● **Work instructions**
Every record that follows should be copied exactly. No picture belongs in the copy.

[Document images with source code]
◆ ◆ ◆ ◆ ◆ ◆ ◆
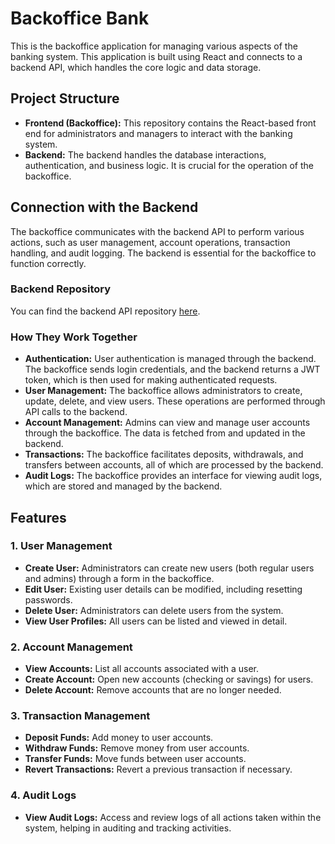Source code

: # Backoffice Bank

This is the backoffice application for managing various aspects of the banking system. This application is built using React and connects to a backend API, which handles the core logic and data storage.

## Project Structure

- **Frontend (Backoffice):** This repository contains the React-based front end for administrators and managers to interact with the banking system.
- **Backend:** The backend handles the database interactions, authentication, and business logic. It is crucial for the operation of the backoffice.

## Connection with the Backend

The backoffice communicates with the backend API to perform various actions, such as user management, account operations, transaction handling, and audit logging. The backend is essential for the backoffice to function correctly.

### Backend Repository

You can find the backend API repository [here](https://github.com/calfmike/backendBank).

### How They Work Together

- **Authentication:** User authentication is managed through the backend. The backoffice sends login credentials, and the backend returns a JWT token, which is then used for making authenticated requests.
- **User Management:** The backoffice allows administrators to create, update, delete, and view users. These operations are performed through API calls to the backend.
- **Account Management:** Admins can view and manage user accounts through the backoffice. The data is fetched from and updated in the backend.
- **Transactions:** The backoffice facilitates deposits, withdrawals, and transfers between accounts, all of which are processed by the backend.
- **Audit Logs:** The backoffice provides an interface for viewing audit logs, which are stored and managed by the backend.

## Features

### 1. User Management

- **Create User:** Administrators can create new users (both regular users and admins) through a form in the backoffice.
- **Edit User:** Existing user details can be modified, including resetting passwords.
- **Delete User:** Administrators can delete users from the system.
- **View User Profiles:** All users can be listed and viewed in detail.

### 2. Account Management

- **View Accounts:** List all accounts associated with a user.
- **Create Account:** Open new accounts (checking or savings) for users.
- **Delete Account:** Remove accounts that are no longer needed.

### 3. Transaction Management

- **Deposit Funds:** Add money to user accounts.
- **Withdraw Funds:** Remove money from user accounts.
- **Transfer Funds:** Move funds between user accounts.
- **Revert Transactions:** Revert a previous transaction if necessary.

### 4. Audit Logs

- **View Audit Logs:** Access and review logs of all actions taken within the system, helping in auditing and tracking activities.

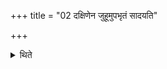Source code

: +++
title = "02 दक्षिणेन जुहूमुपभृतं सादयति"

+++

<details><summary>थिते</summary>

2. (The Adhvaryu) places the Upabhr̥t, to the south of (right of) the Juhū; Dhruvā to the south of the Upabhr̥t, the fried grains to the south of the sacrificial bread, and the stirred flour to the south of them (fried grains).
</details>
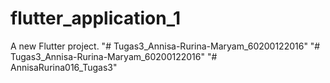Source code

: # flutter_application_1

A new Flutter project.
"# Tugas3_Annisa-Rurina-Maryam_60200122016" 
"# Tugas3_Annisa-Rurina-Maryam_60200122016" 
"# AnnisaRurina016_Tugas3"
◆ ◆ ◆ ◆ ◆ ◆ ◆
● **Task response**
Source code

: # Backoffice Bank

This is the backoffice application for managing various aspects of the banking system. This application is built using React and connects to a backend API, which handles the core logic and data storage.

## Project Structure

- **Frontend (Backoffice):** This repository contains the React-based front end for administrators and managers to interact with the banking system.
- **Backend:** The backend handles the database interactions, authentication, and business logic. It is crucial for the operation of the backoffice.

## Connection with the Backend

The backoffice communicates with the backend API to perform various actions, such as user management, account operations, transaction handling, and audit logging. The backend is essential for the backoffice to function correctly.

### Backend Repository

You can find the backend API repository [here](https://github.com/calfmike/backendBank).

### How They Work Together

- **Authentication:** User authentication is managed through the backend. The backoffice sends login credentials, and the backend returns a JWT token, which is then used for making authenticated requests.
- **User Management:** The backoffice allows administrators to create, update, delete, and view users. These operations are performed through API calls to the backend.
- **Account Management:** Admins can view and manage user accounts through the backoffice. The data is fetched from and updated in the backend.
- **Transactions:** The backoffice facilitates deposits, withdrawals, and transfers between accounts, all of which are processed by the backend.
- **Audit Logs:** The backoffice provides an interface for viewing audit logs, which are stored and managed by the backend.

## Features

### 1. User Management

- **Create User:** Administrators can create new users (both regular users and admins) through a form in the backoffice.
- **Edit User:** Existing user details can be modified, including resetting passwords.
- **Delete User:** Administrators can delete users from the system.
- **View User Profiles:** All users can be listed and viewed in detail.

### 2. Account Management

- **View Accounts:** List all accounts associated with a user.
- **Create Account:** Open new accounts (checking or savings) for users.
- **Delete Account:** Remove accounts that are no longer needed.

### 3. Transaction Management

- **Deposit Funds:** Add money to user accounts.
- **Withdraw Funds:** Remove money from user accounts.
- **Transfer Funds:** Move funds between user accounts.
- **Revert Transactions:** Revert a previous transaction if necessary.

### 4. Audit Logs

- **View Audit Logs:** Access and review logs of all actions taken within the system, helping in auditing and tracking activities.

Source code

: +++
title = "02 दक्षिणेन जुहूमुपभृतं सादयति"

+++

<details><summary>थिते</summary>

2. (The Adhvaryu) places the Upabhr̥t, to the south of (right of) the Juhū; Dhruvā to the south of the Upabhr̥t, the fried grains to the south of the sacrificial bread, and the stirred flour to the south of them (fried grains).
</details>
Source code

: # flutter_application_1

A new Flutter project.
"# Tugas3_Annisa-Rurina-Maryam_60200122016" 
"# Tugas3_Annisa-Rurina-Maryam_60200122016" 
"# AnnisaRurina016_Tugas3"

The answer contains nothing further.